Lire aussi dans Air&Cosmos : quel impact du Storm Shadow sur le dispositif russe ?
A ce sujet, les Français semblent hésiter à livrer l’équivalent dans leurs arsenaux, le missile SCALP, par pure discrétion ou énième tergiversation ?

Cette capacité de frappe dans la profondeur oblige les armées russes à éloigner beaucoup plus leurs centres vitaux et alourdissent considérablement une logistique déjà déficiente, qui ne leur permettra pas de durer : lors de leur offensive, les forces ukrainiennes vont exercer des coups de butoir rapides et répétées pour casser les digues péniblement établies par les Russes, en les fracturant comme la glace, l’obligeant à rompre et à partir en débâcle. Une fois leur dispositif disloqué, il sera impossible aux Russes de le « recoller » et ils seront confrontés à des phénomènes de débandade qui ont été plusieurs fois observés, faute de motivation et de cadres aguerris.
Les tentatives russes d’empêcher l’inéluctable
Les Russes ont multiplié ces derniers jours les frappes contre des objectifs qu’ils voudraient être les centres névralgiques équivalents aux leurs, mais le système de défense sol-air des Ukrainiens s’est considérablement renforcé notamment grâce aux Patriot livrés par les Etats-Unis et surtout à l’incroyable système de renseignement allié qui les prévient de toute attaque russe.

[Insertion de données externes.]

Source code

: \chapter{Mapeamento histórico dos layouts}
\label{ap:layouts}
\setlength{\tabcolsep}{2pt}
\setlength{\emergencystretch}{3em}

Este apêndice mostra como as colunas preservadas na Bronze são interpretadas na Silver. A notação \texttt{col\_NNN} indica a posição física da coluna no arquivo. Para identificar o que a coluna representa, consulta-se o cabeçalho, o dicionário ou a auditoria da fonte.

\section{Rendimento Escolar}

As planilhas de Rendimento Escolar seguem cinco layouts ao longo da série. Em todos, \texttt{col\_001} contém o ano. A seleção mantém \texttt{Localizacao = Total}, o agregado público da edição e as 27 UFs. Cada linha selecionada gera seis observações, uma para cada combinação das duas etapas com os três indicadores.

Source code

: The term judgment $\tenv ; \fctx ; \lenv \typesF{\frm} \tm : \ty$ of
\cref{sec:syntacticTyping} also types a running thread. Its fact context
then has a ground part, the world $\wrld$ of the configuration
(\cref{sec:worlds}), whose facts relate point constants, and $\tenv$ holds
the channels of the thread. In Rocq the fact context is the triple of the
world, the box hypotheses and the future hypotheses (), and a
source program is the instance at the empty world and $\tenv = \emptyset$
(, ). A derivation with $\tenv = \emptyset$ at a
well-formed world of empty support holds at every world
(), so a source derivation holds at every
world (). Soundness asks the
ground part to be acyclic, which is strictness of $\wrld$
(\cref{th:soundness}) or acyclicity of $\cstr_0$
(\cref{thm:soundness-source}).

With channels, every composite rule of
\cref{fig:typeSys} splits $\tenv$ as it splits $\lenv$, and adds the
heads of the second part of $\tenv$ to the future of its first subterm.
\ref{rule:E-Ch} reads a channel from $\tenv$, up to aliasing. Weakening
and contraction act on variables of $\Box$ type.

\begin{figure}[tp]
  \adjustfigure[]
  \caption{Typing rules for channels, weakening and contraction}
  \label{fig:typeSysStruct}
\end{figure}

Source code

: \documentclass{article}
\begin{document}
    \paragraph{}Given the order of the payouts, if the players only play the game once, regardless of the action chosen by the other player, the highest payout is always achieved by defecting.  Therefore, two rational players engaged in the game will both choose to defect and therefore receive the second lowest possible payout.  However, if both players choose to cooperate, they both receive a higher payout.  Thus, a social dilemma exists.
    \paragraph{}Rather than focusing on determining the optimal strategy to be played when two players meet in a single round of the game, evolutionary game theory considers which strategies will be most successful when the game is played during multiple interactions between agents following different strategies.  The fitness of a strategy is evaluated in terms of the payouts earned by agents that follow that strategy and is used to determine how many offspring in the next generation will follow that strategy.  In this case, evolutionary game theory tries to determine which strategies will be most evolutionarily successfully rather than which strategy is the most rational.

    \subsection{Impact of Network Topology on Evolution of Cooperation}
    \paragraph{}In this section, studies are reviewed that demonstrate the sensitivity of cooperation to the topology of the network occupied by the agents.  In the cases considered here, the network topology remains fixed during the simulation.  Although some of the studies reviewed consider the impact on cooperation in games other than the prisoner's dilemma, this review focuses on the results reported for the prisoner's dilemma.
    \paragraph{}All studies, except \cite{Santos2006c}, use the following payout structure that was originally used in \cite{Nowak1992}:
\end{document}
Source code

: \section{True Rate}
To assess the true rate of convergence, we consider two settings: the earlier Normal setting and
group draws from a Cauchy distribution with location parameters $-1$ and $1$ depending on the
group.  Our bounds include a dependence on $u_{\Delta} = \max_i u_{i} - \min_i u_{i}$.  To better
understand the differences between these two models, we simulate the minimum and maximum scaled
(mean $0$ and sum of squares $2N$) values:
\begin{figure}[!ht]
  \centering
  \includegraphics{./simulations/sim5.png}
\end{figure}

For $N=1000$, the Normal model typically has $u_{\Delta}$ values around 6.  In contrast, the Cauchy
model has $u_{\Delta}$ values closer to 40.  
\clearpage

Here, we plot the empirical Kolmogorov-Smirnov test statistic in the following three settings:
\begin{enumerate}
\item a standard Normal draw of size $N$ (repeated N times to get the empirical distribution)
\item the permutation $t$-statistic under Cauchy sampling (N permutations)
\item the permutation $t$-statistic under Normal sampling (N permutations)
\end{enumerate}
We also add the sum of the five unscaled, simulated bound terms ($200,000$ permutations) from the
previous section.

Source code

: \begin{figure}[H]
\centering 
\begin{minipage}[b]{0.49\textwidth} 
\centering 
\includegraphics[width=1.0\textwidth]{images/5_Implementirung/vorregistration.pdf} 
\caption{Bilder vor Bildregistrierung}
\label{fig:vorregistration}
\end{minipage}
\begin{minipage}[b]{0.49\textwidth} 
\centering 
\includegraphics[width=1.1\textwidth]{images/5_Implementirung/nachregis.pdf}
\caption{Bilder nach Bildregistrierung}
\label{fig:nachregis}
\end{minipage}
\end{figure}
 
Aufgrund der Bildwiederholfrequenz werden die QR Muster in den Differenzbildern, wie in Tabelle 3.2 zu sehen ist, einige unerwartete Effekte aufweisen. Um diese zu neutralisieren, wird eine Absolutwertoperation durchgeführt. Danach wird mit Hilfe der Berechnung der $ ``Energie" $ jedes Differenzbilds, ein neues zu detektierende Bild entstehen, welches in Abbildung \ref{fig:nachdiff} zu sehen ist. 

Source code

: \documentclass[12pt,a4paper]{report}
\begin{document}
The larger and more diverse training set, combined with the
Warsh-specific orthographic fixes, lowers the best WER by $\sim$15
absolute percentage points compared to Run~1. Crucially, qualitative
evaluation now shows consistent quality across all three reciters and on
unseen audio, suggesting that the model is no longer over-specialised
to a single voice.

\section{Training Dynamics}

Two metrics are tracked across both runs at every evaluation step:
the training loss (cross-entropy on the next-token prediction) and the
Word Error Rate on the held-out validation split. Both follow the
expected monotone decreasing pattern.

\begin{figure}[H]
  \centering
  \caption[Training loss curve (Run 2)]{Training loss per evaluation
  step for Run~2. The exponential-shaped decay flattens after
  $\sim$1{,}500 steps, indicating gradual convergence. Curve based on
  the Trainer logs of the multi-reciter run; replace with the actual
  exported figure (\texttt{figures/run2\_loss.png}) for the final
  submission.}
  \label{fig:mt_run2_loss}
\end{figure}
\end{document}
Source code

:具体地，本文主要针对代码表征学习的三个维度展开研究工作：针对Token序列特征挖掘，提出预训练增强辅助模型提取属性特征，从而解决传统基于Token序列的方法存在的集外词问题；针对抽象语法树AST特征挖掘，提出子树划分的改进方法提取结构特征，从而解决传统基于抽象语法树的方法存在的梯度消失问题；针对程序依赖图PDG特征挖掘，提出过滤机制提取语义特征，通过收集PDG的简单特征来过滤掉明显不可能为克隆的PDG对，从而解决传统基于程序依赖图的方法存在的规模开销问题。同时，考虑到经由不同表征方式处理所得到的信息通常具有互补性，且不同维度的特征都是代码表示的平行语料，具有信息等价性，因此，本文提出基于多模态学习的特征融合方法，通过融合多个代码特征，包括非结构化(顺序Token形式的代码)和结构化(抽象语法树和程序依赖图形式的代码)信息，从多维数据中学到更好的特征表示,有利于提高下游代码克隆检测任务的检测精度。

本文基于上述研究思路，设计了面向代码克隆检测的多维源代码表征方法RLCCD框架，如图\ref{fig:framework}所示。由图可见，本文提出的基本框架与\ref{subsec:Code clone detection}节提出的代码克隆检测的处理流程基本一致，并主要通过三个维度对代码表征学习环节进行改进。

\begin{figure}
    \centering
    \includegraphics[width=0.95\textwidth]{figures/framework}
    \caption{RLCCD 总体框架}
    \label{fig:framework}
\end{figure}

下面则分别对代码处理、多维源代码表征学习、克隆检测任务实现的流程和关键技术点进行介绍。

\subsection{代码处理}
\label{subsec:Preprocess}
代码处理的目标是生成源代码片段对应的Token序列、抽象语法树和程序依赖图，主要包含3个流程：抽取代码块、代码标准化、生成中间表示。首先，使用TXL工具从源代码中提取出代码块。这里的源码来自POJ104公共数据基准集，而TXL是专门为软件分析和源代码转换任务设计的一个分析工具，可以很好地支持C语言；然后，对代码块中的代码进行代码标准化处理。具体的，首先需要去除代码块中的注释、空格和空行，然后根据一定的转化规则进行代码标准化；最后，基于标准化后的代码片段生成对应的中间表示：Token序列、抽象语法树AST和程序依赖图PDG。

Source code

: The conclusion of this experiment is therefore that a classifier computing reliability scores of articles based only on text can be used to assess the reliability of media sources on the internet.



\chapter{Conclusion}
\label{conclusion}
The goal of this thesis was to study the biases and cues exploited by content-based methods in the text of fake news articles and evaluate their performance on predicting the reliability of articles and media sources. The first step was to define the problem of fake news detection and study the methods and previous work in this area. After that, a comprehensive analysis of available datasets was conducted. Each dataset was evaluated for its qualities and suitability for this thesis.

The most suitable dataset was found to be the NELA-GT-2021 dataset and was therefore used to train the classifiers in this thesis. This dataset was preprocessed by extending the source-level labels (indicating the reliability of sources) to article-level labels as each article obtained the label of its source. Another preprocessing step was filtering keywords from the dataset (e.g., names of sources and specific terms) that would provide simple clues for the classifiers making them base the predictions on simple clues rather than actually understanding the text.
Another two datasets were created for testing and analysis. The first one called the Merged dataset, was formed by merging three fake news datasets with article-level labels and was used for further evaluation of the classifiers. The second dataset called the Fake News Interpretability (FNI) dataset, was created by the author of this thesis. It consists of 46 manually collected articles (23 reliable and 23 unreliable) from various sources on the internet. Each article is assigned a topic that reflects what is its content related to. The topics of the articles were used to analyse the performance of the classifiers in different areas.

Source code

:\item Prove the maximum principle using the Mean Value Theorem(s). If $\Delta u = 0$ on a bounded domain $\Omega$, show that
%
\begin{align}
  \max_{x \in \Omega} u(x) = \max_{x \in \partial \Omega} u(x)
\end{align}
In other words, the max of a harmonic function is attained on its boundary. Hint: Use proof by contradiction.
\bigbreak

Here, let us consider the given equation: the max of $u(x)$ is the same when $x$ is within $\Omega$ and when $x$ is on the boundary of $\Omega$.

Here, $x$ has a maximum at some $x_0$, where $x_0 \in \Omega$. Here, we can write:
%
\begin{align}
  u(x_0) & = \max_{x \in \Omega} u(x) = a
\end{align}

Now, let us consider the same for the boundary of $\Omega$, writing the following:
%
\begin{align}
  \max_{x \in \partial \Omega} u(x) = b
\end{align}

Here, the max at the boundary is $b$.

Les dernières attaques ordonnées par Poutine ont fait encore des victimes civiles, en particulier en-dehors de la région de Kiev, mais elles sont aussi le fait de bombardements d’artillerie proches de la ligne de front tandis que les vagues de missiles et de drones russes se heurtent désormais une très grande majorité de destruction en vol (proche semble-t-il de 90% soit seulement un lanceur sur dix qui atteint sa cible).
Notons aussi que la vague d’attaque russe du 18 mai s’est déroulée en pleine visite de l’émissaire de la Chine à Kiev, qui affirme rechercher une solution de paix tout en refusant de reconnaître que la Russie en est l’agresseur… Souhaitons qu’il ait pu observer la réalité.

Sans cette capacité de frappe en profondeur, les Russes ne peuvent pas réellement fragiliser les forces blindées ukrainiennes en préparation tandis que leur propre renseignement échoue à localiser les cibles réellement intéressantes. Même si les Russes disposent encore de drones de renseignement, ceux-ci ne leur donnent que des informations parcellaires quand il leur faudrait une vue d’ensemble que leurs satellites ont le plus grand mal à fournir. Leur dispositif satellitaire est manifestement déficient, sans doute insuffisant et dépassé techniquement, peut-être aussi brouillé ou abîmé par des attaques cyber ou d’une autre nature.
Bakhmut, une victoire inutile
En résumé, les armées russes vont remporter Bakhmut pour sauver l’image d’un Poutine imposant sa volonté par sa puissance destructrice. Elles vont sauver aussi – pour un temps – son ami Prigojine, le chef mafieux de la milice Wagner : il était au bord de l’échec à Bakhmut, une faillite médiatique dont les conséquences auraient affecté Poutine bien sûr.
En sauvant leur « victoire » sur Bakhmut, les Russes sacrifient une partie de leur capacité à résister à une contre-offensive ukrainienne, révélant une fois de plus la médiocrité de la stratégie militaire de Poutine.
Les sept plus grandes puissances économiques se réunissent à Hiroshima pour un sommet du G7 où elles affichent leur détermination et discutent notamment des mesures pour limiter les possibilités de contournement des sanctions déjà adoptées contre la Russie et la nécessité de sanctionner aussi les pays tiers qui l’ont aidée.
Désormais, la place est à l’offensive des Ukrainiens pour renverser le front et mettre en déroute les armées russes que Poutine croyait être celles d’un empire, le sien.
2 commentaires sur “Ukraine : l’étrange destinée de Bakhmut”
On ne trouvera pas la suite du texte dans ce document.